• [Problem statement] Exactly as written, return every line of the data below.

(Stored records)
= Beginning of Section =

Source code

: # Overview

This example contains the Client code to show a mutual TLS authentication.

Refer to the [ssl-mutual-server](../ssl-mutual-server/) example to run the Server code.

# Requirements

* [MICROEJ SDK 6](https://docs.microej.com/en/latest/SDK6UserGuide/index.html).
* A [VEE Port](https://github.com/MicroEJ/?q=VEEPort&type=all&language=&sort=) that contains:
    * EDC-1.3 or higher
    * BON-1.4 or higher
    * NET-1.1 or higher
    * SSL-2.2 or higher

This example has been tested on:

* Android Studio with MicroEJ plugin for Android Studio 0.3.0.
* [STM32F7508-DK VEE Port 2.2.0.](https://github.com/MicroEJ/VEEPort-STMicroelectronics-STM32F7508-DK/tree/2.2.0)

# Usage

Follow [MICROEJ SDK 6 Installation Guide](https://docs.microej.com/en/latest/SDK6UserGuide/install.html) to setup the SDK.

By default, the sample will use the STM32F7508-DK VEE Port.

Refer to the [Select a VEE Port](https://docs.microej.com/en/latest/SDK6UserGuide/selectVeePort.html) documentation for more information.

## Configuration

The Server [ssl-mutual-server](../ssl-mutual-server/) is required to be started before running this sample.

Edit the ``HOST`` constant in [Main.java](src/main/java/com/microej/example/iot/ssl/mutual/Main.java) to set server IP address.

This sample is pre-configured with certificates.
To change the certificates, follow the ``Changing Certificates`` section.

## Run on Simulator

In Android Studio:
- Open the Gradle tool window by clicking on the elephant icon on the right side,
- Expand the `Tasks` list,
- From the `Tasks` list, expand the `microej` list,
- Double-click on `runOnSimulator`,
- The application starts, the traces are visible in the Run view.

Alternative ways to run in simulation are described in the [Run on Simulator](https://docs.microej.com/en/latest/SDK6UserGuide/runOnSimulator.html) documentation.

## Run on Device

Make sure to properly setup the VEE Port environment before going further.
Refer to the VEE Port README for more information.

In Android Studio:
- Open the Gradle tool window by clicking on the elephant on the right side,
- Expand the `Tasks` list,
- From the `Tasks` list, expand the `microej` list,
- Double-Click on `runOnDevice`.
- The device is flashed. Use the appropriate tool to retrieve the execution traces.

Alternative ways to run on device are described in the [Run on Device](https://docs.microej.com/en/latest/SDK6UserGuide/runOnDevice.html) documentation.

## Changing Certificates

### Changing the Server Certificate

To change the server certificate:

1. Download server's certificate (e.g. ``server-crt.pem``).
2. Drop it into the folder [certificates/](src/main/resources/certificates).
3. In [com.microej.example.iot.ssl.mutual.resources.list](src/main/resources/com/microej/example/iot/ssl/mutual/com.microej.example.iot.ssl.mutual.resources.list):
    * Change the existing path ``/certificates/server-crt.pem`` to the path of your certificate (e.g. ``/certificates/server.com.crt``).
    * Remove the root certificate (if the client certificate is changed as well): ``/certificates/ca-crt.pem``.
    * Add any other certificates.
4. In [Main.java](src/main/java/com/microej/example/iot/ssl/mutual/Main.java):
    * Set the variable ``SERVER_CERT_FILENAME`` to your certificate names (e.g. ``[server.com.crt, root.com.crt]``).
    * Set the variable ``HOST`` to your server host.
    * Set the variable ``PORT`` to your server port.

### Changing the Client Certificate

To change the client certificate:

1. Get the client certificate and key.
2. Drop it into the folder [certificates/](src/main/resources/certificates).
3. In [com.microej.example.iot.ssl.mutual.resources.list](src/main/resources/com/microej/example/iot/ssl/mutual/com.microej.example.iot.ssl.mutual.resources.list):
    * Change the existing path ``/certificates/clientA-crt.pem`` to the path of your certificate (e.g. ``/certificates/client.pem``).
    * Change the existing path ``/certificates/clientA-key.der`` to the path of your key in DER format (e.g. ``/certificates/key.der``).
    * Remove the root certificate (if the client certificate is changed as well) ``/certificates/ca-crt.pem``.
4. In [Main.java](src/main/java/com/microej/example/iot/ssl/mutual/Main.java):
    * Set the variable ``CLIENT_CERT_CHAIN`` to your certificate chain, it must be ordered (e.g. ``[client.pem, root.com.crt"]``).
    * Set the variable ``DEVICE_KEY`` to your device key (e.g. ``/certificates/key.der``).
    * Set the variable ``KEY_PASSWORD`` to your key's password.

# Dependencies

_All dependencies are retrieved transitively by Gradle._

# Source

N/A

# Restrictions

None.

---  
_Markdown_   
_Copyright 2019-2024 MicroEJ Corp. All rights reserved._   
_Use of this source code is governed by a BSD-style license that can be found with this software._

= End of Section =

• [Output]
Source code

: # Overview

This example contains the Client code to show a mutual TLS authentication.

Refer to the [ssl-mutual-server](../ssl-mutual-server/) example to run the Server code.

# Requirements

* [MICROEJ SDK 6](https://docs.microej.com/en/latest/SDK6UserGuide/index.html).
* A [VEE Port](https://github.com/MicroEJ/?q=VEEPort&type=all&language=&sort=) that contains:
    * EDC-1.3 or higher
    * BON-1.4 or higher
    * NET-1.1 or higher
    * SSL-2.2 or higher

This example has been tested on:

* Android Studio with MicroEJ plugin for Android Studio 0.3.0.
* [STM32F7508-DK VEE Port 2.2.0.](https://github.com/MicroEJ/VEEPort-STMicroelectronics-STM32F7508-DK/tree/2.2.0)

# Usage

Follow [MICROEJ SDK 6 Installation Guide](https://docs.microej.com/en/latest/SDK6UserGuide/install.html) to setup the SDK.

By default, the sample will use the STM32F7508-DK VEE Port.

Refer to the [Select a VEE Port](https://docs.microej.com/en/latest/SDK6UserGuide/selectVeePort.html) documentation for more information.

## Configuration

The Server [ssl-mutual-server](../ssl-mutual-server/) is required to be started before running this sample.

Edit the ``HOST`` constant in [Main.java](src/main/java/com/microej/example/iot/ssl/mutual/Main.java) to set server IP address.

This sample is pre-configured with certificates.
To change the certificates, follow the ``Changing Certificates`` section.

## Run on Simulator

In Android Studio:
- Open the Gradle tool window by clicking on the elephant icon on the right side,
- Expand the `Tasks` list,
- From the `Tasks` list, expand the `microej` list,
- Double-click on `runOnSimulator`,
- The application starts, the traces are visible in the Run view.

Alternative ways to run in simulation are described in the [Run on Simulator](https://docs.microej.com/en/latest/SDK6UserGuide/runOnSimulator.html) documentation.

## Run on Device

Make sure to properly setup the VEE Port environment before going further.
Refer to the VEE Port README for more information.

In Android Studio:
- Open the Gradle tool window by clicking on the elephant on the right side,
- Expand the `Tasks` list,
- From the `Tasks` list, expand the `microej` list,
- Double-Click on `runOnDevice`.
- The device is flashed. Use the appropriate tool to retrieve the execution traces.

Alternative ways to run on device are described in the [Run on Device](https://docs.microej.com/en/latest/SDK6UserGuide/runOnDevice.html) documentation.

## Changing Certificates

### Changing the Server Certificate

To change the server certificate:

1. Download server's certificate (e.g. ``server-crt.pem``).
2. Drop it into the folder [certificates/](src/main/resources/certificates).
3. In [com.microej.example.iot.ssl.mutual.resources.list](src/main/resources/com/microej/example/iot/ssl/mutual/com.microej.example.iot.ssl.mutual.resources.list):
    * Change the existing path ``/certificates/server-crt.pem`` to the path of your certificate (e.g. ``/certificates/server.com.crt``).
    * Remove the root certificate (if the client certificate is changed as well): ``/certificates/ca-crt.pem``.
    * Add any other certificates.
4. In [Main.java](src/main/java/com/microej/example/iot/ssl/mutual/Main.java):
    * Set the variable ``SERVER_CERT_FILENAME`` to your certificate names (e.g. ``[server.com.crt, root.com.crt]``).
    * Set the variable ``HOST`` to your server host.
    * Set the variable ``PORT`` to your server port.

### Changing the Client Certificate

To change the client certificate:

1. Get the client certificate and key.
2. Drop it into the folder [certificates/](src/main/resources/certificates).
3. In [com.microej.example.iot.ssl.mutual.resources.list](src/main/resources/com/microej/example/iot/ssl/mutual/com.microej.example.iot.ssl.mutual.resources.list):
    * Change the existing path ``/certificates/clientA-crt.pem`` to the path of your certificate (e.g. ``/certificates/client.pem``).
    * Change the existing path ``/certificates/clientA-key.der`` to the path of your key in DER format (e.g. ``/certificates/key.der``).
    * Remove the root certificate (if the client certificate is changed as well) ``/certificates/ca-crt.pem``.
4. In [Main.java](src/main/java/com/microej/example/iot/ssl/mutual/Main.java):
    * Set the variable ``CLIENT_CERT_CHAIN`` to your certificate chain, it must be ordered (e.g. ``[client.pem, root.com.crt"]``).
    * Set the variable ``DEVICE_KEY`` to your device key (e.g. ``/certificates/key.der``).
    * Set the variable ``KEY_PASSWORD`` to your key's password.

# Dependencies

_All dependencies are retrieved transitively by Gradle._

# Source

N/A

# Restrictions

None.

---  
_Markdown_   
_Copyright 2019-2024 MicroEJ Corp. All rights reserved._   
_Use of this source code is governed by a BSD-style license that can be found with this software._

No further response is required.